ABOUT THIS TASK ▸ Your answer should consist only of the records, copied exactly, with the images removed.

=-=-=

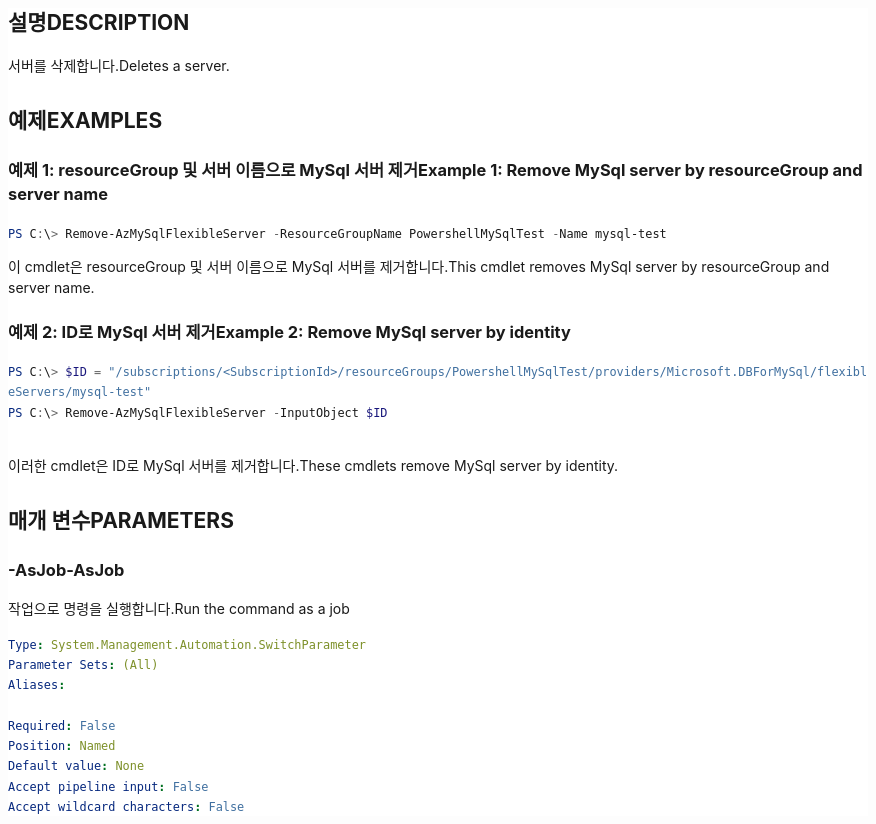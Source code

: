 ## <span data-ttu-id="ce4d0-107">설명</span><span class="sxs-lookup"><span data-stu-id="ce4d0-107">DESCRIPTION</span></span>
<span data-ttu-id="ce4d0-108">서버를 삭제합니다.</span><span class="sxs-lookup"><span data-stu-id="ce4d0-108">Deletes a server.</span></span>

## <span data-ttu-id="ce4d0-109">예제</span><span class="sxs-lookup"><span data-stu-id="ce4d0-109">EXAMPLES</span></span>

### <span data-ttu-id="ce4d0-110">예제 1: resourceGroup 및 서버 이름으로 MySql 서버 제거</span><span class="sxs-lookup"><span data-stu-id="ce4d0-110">Example 1: Remove MySql server by resourceGroup and server name</span></span>
```powershell
PS C:\> Remove-AzMySqlFlexibleServer -ResourceGroupName PowershellMySqlTest -Name mysql-test

```

<span data-ttu-id="ce4d0-111">이 cmdlet은 resourceGroup 및 서버 이름으로 MySql 서버를 제거합니다.</span><span class="sxs-lookup"><span data-stu-id="ce4d0-111">This cmdlet removes MySql server by resourceGroup and server name.</span></span>

### <span data-ttu-id="ce4d0-112">예제 2: ID로 MySql 서버 제거</span><span class="sxs-lookup"><span data-stu-id="ce4d0-112">Example 2: Remove MySql server by identity</span></span>
```powershell
PS C:\> $ID = "/subscriptions/<SubscriptionId>/resourceGroups/PowershellMySqlTest/providers/Microsoft.DBForMySql/flexibleServers/mysql-test"
PS C:\> Remove-AzMySqlFlexibleServer -InputObject $ID
 
```

<span data-ttu-id="ce4d0-113">이러한 cmdlet은 ID로 MySql 서버를 제거합니다.</span><span class="sxs-lookup"><span data-stu-id="ce4d0-113">These cmdlets remove MySql server by identity.</span></span>

## <span data-ttu-id="ce4d0-114">매개 변수</span><span class="sxs-lookup"><span data-stu-id="ce4d0-114">PARAMETERS</span></span>

### <span data-ttu-id="ce4d0-115">-AsJob</span><span class="sxs-lookup"><span data-stu-id="ce4d0-115">-AsJob</span></span>
<span data-ttu-id="ce4d0-116">작업으로 명령을 실행합니다.</span><span class="sxs-lookup"><span data-stu-id="ce4d0-116">Run the command as a job</span></span>

```yaml
Type: System.Management.Automation.SwitchParameter
Parameter Sets: (All)
Aliases:

Required: False
Position: Named
Default value: None
Accept pipeline input: False
Accept wildcard characters: False
```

=-=-=

SOLUTION FOR THIS PROBLEM ▸
Source code

: ## <span data-ttu-id="ce4d0-107">설명</span><span class="sxs-lookup"><span data-stu-id="ce4d0-107">DESCRIPTION</span></span>
<span data-ttu-id="ce4d0-108">서버를 삭제합니다.</span><span class="sxs-lookup"><span data-stu-id="ce4d0-108">Deletes a server.</span></span>

## <span data-ttu-id="ce4d0-109">예제</span><span class="sxs-lookup"><span data-stu-id="ce4d0-109">EXAMPLES</span></span>

### <span data-ttu-id="ce4d0-110">예제 1: resourceGroup 및 서버 이름으로 MySql 서버 제거</span><span class="sxs-lookup"><span data-stu-id="ce4d0-110">Example 1: Remove MySql server by resourceGroup and server name</span></span>
```powershell
PS C:\> Remove-AzMySqlFlexibleServer -ResourceGroupName PowershellMySqlTest -Name mysql-test

```

<span data-ttu-id="ce4d0-111">이 cmdlet은 resourceGroup 및 서버 이름으로 MySql 서버를 제거합니다.</span><span class="sxs-lookup"><span data-stu-id="ce4d0-111">This cmdlet removes MySql server by resourceGroup and server name.</span></span>

### <span data-ttu-id="ce4d0-112">예제 2: ID로 MySql 서버 제거</span><span class="sxs-lookup"><span data-stu-id="ce4d0-112">Example 2: Remove MySql server by identity</span></span>
```powershell
PS C:\> $ID = "/subscriptions/<SubscriptionId>/resourceGroups/PowershellMySqlTest/providers/Microsoft.DBForMySql/flexibleServers/mysql-test"
PS C:\> Remove-AzMySqlFlexibleServer -InputObject $ID
 
```

<span data-ttu-id="ce4d0-113">이러한 cmdlet은 ID로 MySql 서버를 제거합니다.</span><span class="sxs-lookup"><span data-stu-id="ce4d0-113">These cmdlets remove MySql server by identity.</span></span>

## <span data-ttu-id="ce4d0-114">매개 변수</span><span class="sxs-lookup"><span data-stu-id="ce4d0-114">PARAMETERS</span></span>

### <span data-ttu-id="ce4d0-115">-AsJob</span><span class="sxs-lookup"><span data-stu-id="ce4d0-115">-AsJob</span></span>
<span data-ttu-id="ce4d0-116">작업으로 명령을 실행합니다.</span><span class="sxs-lookup"><span data-stu-id="ce4d0-116">Run the command as a job</span></span>

```yaml
Type: System.Management.Automation.SwitchParameter
Parameter Sets: (All)
Aliases:

Required: False
Position: Named
Default value: None
Accept pipeline input: False
Accept wildcard characters: False
```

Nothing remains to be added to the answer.